‘Starmerism’ is Failing on Its Own Terms – And Members Need to Lead the Way

by Callum Cant

15 January 2021

Pool/Reuters

During the Labour leadership election, the project of Starmerism appeared to have three core components: a continued commitment to the social democratic heart of the Corbyn manifestos; a pluralist approach to party management which would endeavour to reduce factionalism; and an increased focus on ‘electability’, achieved by professionalising the party and abandoning the left populist elements of the Corbynite strategy.

Nine months on, how is this project holding up? Profoundly illiberal stances on legislation such as the spycops bill have been combined with a strategy of passive opposition to the government, in which Starmer’s now characteristic ‘forensic’ analyses of incompetence have only been complimented by a propositional tone when he is demanding things the government is about to implement anyway. The ten pledges have, as always seemed likely, become almost as much of a joke as the EdStone. Internally, the party is going through a sustained period of civil war following an aggressive crackdown on both the principle and practice of party democracy that has resulted in a wave of suspensions of local elected officials. On electability, left Twitter’s ‘20 points ahead’ joke doesn’t seem destined for the grave any time soon, as the Tories maintain a solid polling lead. In short, Starmerism is failing on its own terms.

 


In this context, recent speeches by shadow chancellor Anneliese Dodds and Starmer himself on the party’s new approaches to the economy and the pandemic respectively have represented an attempt to mix things up and begin delivering on the first of those core promises. Both contained some progressive elements that will have real appeal to left wing members who ‘lent’ Starmer votes in the leadership election. The policy void is at last being filled with some ideas: Labour will not support a post-pandemic round of austerity, and is demanding basic emergency measures like pay rises for key workers, increased funding for local government, and a (very limited) extension of the eviction ban.

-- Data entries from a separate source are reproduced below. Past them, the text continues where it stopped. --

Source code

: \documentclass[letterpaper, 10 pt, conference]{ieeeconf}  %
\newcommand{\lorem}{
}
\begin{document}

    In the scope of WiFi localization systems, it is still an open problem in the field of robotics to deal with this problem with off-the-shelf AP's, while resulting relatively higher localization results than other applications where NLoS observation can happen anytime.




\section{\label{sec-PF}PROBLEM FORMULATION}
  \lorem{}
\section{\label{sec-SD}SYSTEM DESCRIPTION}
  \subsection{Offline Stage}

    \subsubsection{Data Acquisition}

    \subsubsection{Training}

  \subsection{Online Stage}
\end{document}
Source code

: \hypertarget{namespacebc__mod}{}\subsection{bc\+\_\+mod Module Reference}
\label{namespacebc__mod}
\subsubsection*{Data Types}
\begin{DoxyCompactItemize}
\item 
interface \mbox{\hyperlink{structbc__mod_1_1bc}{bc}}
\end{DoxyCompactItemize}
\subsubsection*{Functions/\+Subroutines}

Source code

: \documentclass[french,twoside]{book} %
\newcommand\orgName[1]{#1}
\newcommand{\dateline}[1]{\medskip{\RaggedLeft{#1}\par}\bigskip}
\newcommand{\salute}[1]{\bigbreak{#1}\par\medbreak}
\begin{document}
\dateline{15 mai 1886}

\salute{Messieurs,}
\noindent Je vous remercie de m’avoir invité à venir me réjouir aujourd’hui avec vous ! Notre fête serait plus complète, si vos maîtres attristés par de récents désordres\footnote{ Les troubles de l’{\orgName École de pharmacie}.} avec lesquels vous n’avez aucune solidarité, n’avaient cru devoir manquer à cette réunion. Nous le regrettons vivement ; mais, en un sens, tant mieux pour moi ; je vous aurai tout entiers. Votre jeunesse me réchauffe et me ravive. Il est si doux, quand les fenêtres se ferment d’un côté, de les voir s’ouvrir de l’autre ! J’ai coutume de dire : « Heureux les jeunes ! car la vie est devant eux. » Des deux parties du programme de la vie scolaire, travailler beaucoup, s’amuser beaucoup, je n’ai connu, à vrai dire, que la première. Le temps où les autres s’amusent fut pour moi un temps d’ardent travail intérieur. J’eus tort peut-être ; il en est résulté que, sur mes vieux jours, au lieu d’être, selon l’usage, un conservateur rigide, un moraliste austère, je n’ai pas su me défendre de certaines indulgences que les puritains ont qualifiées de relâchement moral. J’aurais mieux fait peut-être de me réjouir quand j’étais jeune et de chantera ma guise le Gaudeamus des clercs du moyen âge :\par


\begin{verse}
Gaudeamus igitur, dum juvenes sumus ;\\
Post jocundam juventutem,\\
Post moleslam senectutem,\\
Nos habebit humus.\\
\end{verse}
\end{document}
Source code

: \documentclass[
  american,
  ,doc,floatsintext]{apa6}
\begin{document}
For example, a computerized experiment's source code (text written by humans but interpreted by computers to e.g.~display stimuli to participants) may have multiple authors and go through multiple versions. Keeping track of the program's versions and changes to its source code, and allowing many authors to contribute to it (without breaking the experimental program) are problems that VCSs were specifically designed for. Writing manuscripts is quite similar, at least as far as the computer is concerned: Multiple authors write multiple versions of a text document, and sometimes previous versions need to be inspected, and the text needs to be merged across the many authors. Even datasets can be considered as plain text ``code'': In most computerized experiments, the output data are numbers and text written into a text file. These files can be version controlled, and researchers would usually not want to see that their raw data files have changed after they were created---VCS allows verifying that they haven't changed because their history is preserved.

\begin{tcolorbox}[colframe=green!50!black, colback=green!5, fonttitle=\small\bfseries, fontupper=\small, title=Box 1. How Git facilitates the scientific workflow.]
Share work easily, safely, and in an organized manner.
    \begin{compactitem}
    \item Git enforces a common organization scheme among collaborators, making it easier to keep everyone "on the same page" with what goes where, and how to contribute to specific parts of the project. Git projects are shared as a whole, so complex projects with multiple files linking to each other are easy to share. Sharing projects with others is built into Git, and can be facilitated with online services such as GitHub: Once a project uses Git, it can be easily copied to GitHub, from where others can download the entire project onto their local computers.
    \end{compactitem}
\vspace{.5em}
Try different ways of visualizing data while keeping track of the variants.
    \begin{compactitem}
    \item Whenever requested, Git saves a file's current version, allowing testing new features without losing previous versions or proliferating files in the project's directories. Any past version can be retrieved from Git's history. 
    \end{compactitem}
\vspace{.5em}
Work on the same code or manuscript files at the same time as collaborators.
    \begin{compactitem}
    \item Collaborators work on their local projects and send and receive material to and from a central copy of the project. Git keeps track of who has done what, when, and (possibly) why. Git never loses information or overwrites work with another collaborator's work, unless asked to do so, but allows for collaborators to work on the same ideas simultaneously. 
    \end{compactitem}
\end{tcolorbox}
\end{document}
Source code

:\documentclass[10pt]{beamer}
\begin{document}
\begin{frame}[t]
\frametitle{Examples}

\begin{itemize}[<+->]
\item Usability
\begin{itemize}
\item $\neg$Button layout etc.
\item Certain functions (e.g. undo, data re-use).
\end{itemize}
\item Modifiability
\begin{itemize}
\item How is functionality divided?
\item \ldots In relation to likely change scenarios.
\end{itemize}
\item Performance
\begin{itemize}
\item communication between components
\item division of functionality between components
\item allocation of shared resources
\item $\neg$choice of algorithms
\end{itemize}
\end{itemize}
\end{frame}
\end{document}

But if this is the Starmerite left turn, it is nowhere near enough. On the economy, the shadow chancellor emphasised her broadly Keynesian commitment to long term investment and planning, rather than slash and burn austerity. But in a year in which the wealth of billionaires has skyrocketed while the incomes of working class people are in freefall, hers was a profoundly unambitious vision. Not only that, but it was also a poorly communicated vision, with confusing soundbites about the public debt and the distinction between monetary and fiscal policy replacing commitments to impactful policy that voters can understand on an immediate, everyday level.

 


Our economy and politics is rigged to work only for the super rich, leaving the vast majority of our society behind. Labour has to be committed to transforming the economy so it works for all of us and delivers millions of green jobs, regional investment, social housing and properly funded public services. A transformative story based on taxing the billionaires and fundamentally altering the balance of power in favour of working people can cut through to frustrated voters, whereas a promise to be more efficient administrators of the same broken system cannot.

On the pandemic, the demands Starmer made last week are little more than a sticking plaster. The leadership continue to appear allergic to actually proposing a different ideological vision to the government, instead focusing on issues of competence and marginal policy differences.

We can imagine what a pandemic response based on placing public health above profit might look like – from actively consulting with trade unions to offering full sick pay for workers forced to isolate and ramping up investment in vital services in the most deprived areas. But we haven’t heard a peep out of Starmer about such alternatives, which have only got an airing via the Socialist Campaign Group of 34 left MPs. Instead of a committed political opposition based on socialist values, the leadership have offered a professional opposition based on media appearances and hair gel. Maybe that’s why the Tories have gotten off so lightly in the polling, despite the catastrophic number of fatalities.

 


The rapidly deteriorating condition of British society demands far, far more. The solutions of Corbynism – free broadband and increasing health spending by 4.3% a year – seem quaint in the face of our current intertwined crises of Covid-19 and climate breakdown. Reality is getting more radical, but the Labour leadership is travelling in the other direction.

The policies members vote for at Labour party conference in 2021 matter more than ever before. We have the chance to secure a democratic commitment to a left platform for the future at a time when the party lacks a clear direction. If the leadership are unwilling to make commitments to genuinely transformative policy, then the membership are happy to lead the way. 

Callum Cant is the author of Riding for Deliveroo: Resistance in the New Economy.